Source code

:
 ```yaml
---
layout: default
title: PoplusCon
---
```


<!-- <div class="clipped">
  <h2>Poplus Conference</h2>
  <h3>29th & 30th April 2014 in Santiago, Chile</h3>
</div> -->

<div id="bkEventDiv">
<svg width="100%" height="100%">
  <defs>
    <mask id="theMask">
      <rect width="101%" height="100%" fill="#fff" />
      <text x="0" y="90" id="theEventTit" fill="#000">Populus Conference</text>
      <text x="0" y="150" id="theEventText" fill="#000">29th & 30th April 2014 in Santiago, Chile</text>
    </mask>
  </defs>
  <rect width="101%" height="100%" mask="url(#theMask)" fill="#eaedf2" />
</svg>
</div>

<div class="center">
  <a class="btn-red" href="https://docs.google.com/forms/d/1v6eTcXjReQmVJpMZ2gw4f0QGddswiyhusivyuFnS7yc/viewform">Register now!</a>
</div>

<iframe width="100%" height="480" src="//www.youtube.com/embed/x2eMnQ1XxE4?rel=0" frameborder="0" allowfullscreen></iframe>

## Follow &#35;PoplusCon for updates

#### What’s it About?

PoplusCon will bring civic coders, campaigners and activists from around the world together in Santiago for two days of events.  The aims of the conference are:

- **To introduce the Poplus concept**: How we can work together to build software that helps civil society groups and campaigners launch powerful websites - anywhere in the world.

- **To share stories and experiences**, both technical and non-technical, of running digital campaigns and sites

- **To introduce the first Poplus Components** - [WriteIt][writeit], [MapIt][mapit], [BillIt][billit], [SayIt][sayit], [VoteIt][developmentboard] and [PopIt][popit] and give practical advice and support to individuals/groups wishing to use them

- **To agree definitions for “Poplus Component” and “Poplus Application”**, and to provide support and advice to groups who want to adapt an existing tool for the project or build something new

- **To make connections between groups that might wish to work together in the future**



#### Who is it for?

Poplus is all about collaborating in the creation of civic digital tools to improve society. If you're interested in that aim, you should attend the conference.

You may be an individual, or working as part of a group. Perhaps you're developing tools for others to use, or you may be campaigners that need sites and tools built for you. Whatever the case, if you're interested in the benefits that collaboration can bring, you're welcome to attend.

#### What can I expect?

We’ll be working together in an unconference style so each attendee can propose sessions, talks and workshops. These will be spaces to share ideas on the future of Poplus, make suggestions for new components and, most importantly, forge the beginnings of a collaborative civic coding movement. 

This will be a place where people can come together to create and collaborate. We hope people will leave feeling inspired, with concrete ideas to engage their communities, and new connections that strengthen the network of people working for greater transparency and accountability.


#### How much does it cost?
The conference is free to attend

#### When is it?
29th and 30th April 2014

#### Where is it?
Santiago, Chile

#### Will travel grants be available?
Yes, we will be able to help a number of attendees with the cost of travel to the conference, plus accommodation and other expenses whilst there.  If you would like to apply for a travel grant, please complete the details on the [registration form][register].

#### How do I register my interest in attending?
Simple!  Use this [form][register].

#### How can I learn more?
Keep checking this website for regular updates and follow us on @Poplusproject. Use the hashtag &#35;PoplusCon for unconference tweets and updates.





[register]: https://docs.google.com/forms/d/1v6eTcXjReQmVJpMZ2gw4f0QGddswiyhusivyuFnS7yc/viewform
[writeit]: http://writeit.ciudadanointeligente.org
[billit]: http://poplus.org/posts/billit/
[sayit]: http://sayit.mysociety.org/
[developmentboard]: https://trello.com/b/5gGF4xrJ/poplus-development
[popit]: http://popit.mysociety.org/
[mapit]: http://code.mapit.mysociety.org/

══════════

Problem details
Look at the records above. Copy every line where the string "together" occurs.

Solution to this task
PoplusCon will bring civic coders, campaigners and activists from around the world together in Santiago for two days of events.  The aims of the conference are:
- **To introduce the Poplus concept**: How we can work together to build software that helps civil society groups and campaigners launch powerful websites - anywhere in the world.
- **To make connections between groups that might wish to work together in the future**
We’ll be working together in an unconference style so each attendee can propose sessions, talks and workshops. These will be spaces to share ideas on the future of Poplus, make suggestions for new components and, most importantly, forge the beginnings of a collaborative civic coding movement. 
This will be a place where people can come together to create and collaborate. We hope people will leave feeling inspired, with concrete ideas to engage their communities, and new connections that strengthen the network of people working for greater transparency and accountability.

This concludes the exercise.